Private members’ business

Crimes (Appeal and Review) Amendment (Double Jeopardy) Bill 2018 (Mr Shoebridge, The Greens)

This is the second bill introduced during this Parliament by Mr Shoebridge with the object of extending the exception to the rule against double jeopardy. The first bill introduced in 2016 was negatived at the second reading stage. The transcript of that debate can be read in Hansard.

The introduction of this bill by Mr Shoebridge follows the NSW Court of Criminal Appeal decision that, in a case concerning the murder of three Aboriginal children in Bowraville almost 20 years ago, there was no “fresh and compelling evidence” that could be examined under the existing provisions of the Crimes (Appeal and Review) Act 2001 for a retrial of an acquitted person.

The bill introduced yesterday seeks to amend the Crimes (Appeal and Review) Act 2001 to extend an exception to the rule against double jeopardy in relation to an acquitted person where previously inadmissible evidence becomes admissible. The Bill provides that, when the Director of Public Prosecutions applies to the Court of Criminal Appeal for an order that an acquitted person be retried for an offence punishable by life imprisonment, evidence against the acquitted person is to be considered fresh if it was inadmissible in the proceedings in which the person was acquitted but, as a result of a substantive legislative change in the law of evidence since the acquittal, would now be admissible if the acquitted person were to be retried.
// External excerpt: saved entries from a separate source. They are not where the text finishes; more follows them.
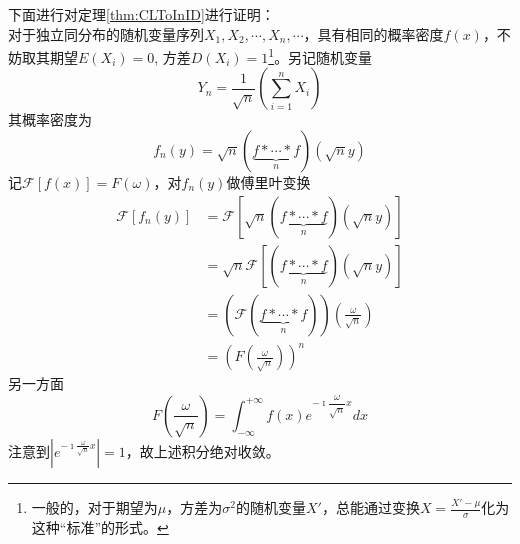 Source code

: \documentclass[a4paper]{ctexart}
\begin{document}
    下面进行对定理\ref{thm:CLToInID}进行证明：\\
    对于独立同分布的随机变量序列$ X_{1},X_{2},\cdots ,X_{n},\cdots $，具有相同的概率密度$f(x)$，不妨取其期望$E(X_{i})=0$, 方差$D(X_{i})=1$\footnote{一般的，对于期望为$\mu$，方差为$\sigma^{2}$的随机变量$X'$，总能通过变换$X=\frac{X'-\mu}{\sigma}$化为这种“标准”的形式。}。另记随机变量
    \begin{equation*}
      Y_{n} = \frac{1}{\sqrt{n}}(\sum_{i=1}^{n}X_{i} )
    \end{equation*}
    其概率密度为
    \begin{equation*}
      f_{n}(y) = \sqrt{n}(\underbrace{ f\ast\cdots\ast f}_{n})(\sqrt{n}y)
    \end{equation*}
    记$\mathcal{F} [f(x)]=F(\omega)$，对$f_{n}(y)$做傅里叶变换
    \begin{align}\label{eq:Yfourier}
      \mathcal{F} [f_{n}(y)] &= \mathcal{F} [\sqrt{n}(\underbrace{ f\ast\cdots\ast f}_{n})(\sqrt{n}y)] \nonumber\\
      &= \sqrt{n}\mathcal{F} [(\underbrace{ f\ast\cdots\ast f}_{n})(\sqrt{n}y)] \nonumber\\
      &= (\mathcal{F} (\underbrace{ f\ast\cdots\ast f}_{n}))(\frac{\omega}{\sqrt{n}}) \nonumber\\
      &= (F(\frac{\omega}{\sqrt{n}}))^{n}
    \end{align}
    另一方面
    \begin{equation}\label{eq:fourierdef}
      F(\frac{\omega}{\sqrt{n}}) = \int_{-\infty}^{+\infty}f(x)e^{-\imath\dfrac{\omega}{\sqrt{n}}x}dx
    \end{equation}
    注意到$|e^{-\imath\frac{\omega}{\sqrt{n}}x}|=1$，故上述积分绝对收敛。
\end{document}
The Bill also amends the Crimes (Appeal and Review) Act 2001 to allow for a second application for the retrial of an acquitted person to be made in exceptional circumstances, a provision which was not in the 2016 bill.

The introduction of the bill was the first item of business considered after formalities. A number of relatives and supporters of the Bowraville families were present in the public gallery to witness Mr Shoebridge give his second reading speech, (see Hansard for a transcript of his speech). At the conclusion of the second reading speech, debate was adjourned for five calendar days.

Marine Parks Amendment (Moratorium) Bill 2018 (Mr Borsak, Shooters, Fishers and Farmers Party)

The bill seeks to impose a 10-year moratorium on the creation of any new marine parks under the Marine Estate Management Act 2014. In 2011, during the previous parliament, the Shooters, Fishers and Farmers Party introduced a bill which passed both Houses and became law which provided for a five-year moratorium on the creation of new marine parks or the alteration or creation of sanctuary zones within existing marine parks.

In his second reading speech Mr Borsak argued that the moratorium is required in order to provide sufficient time for an adequate scientific assessment to identify the major threats to the marine environment and how they should be addressed. Mr Field from The Greens made a number of interjections as he disputed elements of Mr Borsak’s speech and was suspended from the Chamber after being called to order three times (see Hansard for a transcript of the proceedings). At the conclusion of the second reading speech, debate was adjourned for five calendar days.

Government infrastructure projects (Ms Lynda Voltz, Australian Labor Party)

The motion states that a number of current government infrastructure projects are overdue and more expensive than initially promised, including WestConnex, CBD Light Rail, a Stadium Strategy and the Northern Beaches B-Line. The motion also calls on the Government to immediately release the full report by Infrastructure NSW into the CBD Light Rail.

Members who spoke in the debate offered differing views on the success of the current infrastructure projects. Opposition members criticised the Government on the cost and delivery of the projects, while Government members argued that the projects were progressing well and would deliver benefits to the State (see Hansard for a transcript of the debate). After contributions from seven members, debate was adjourned until the next sitting day.

ANZAC DAY 2018 (Mr Franklin, The Nationals)

The motion noted that Anzac Day is the most important national day of commemoration, and that 2014-2018 is the Centenary of ANZAC. The motion acknowledged and honoured the original ANZACs and the men and women who have served over the past century. The motion recognises the State’s commemorative events, and encourages future generations to continue remembrance traditions.

Debate on the motion, which had been adjourned on 7 June, resumed with a contribution from Mr Martin. Mr Franklin then spoke in reply, and the motion was agreed to on the voices.

Agricultural Shows in New South Wales (Mrs Taylor, The Nationals)

The motion acknowledges the role of agricultural shows in promoting and protecting the country’s pastoral, agricultural, horticultural and industrial resources.

The motion had previously been debated on 15 March and on 16 August. On Thursday, debate resumed after Questions. After contributions from five members, debate was interrupted according to sessional order to allow the Minister to move the adjournment motion (see Hansard for a transcript of the debate).

Adjournment debate

The following members spoke to the adjournment debate:

  • Mr Field – Marine Parks
  • Mr Clarke – Infrastructure Projects
  • Ms Voltz – Combat Sport
  • Mr Green – Special Religious Education
  • Mr Colless – Landcare
  • Mrs Houssos – Share Economy Work Practices / Baby Formula

See Hansard for details of the debate.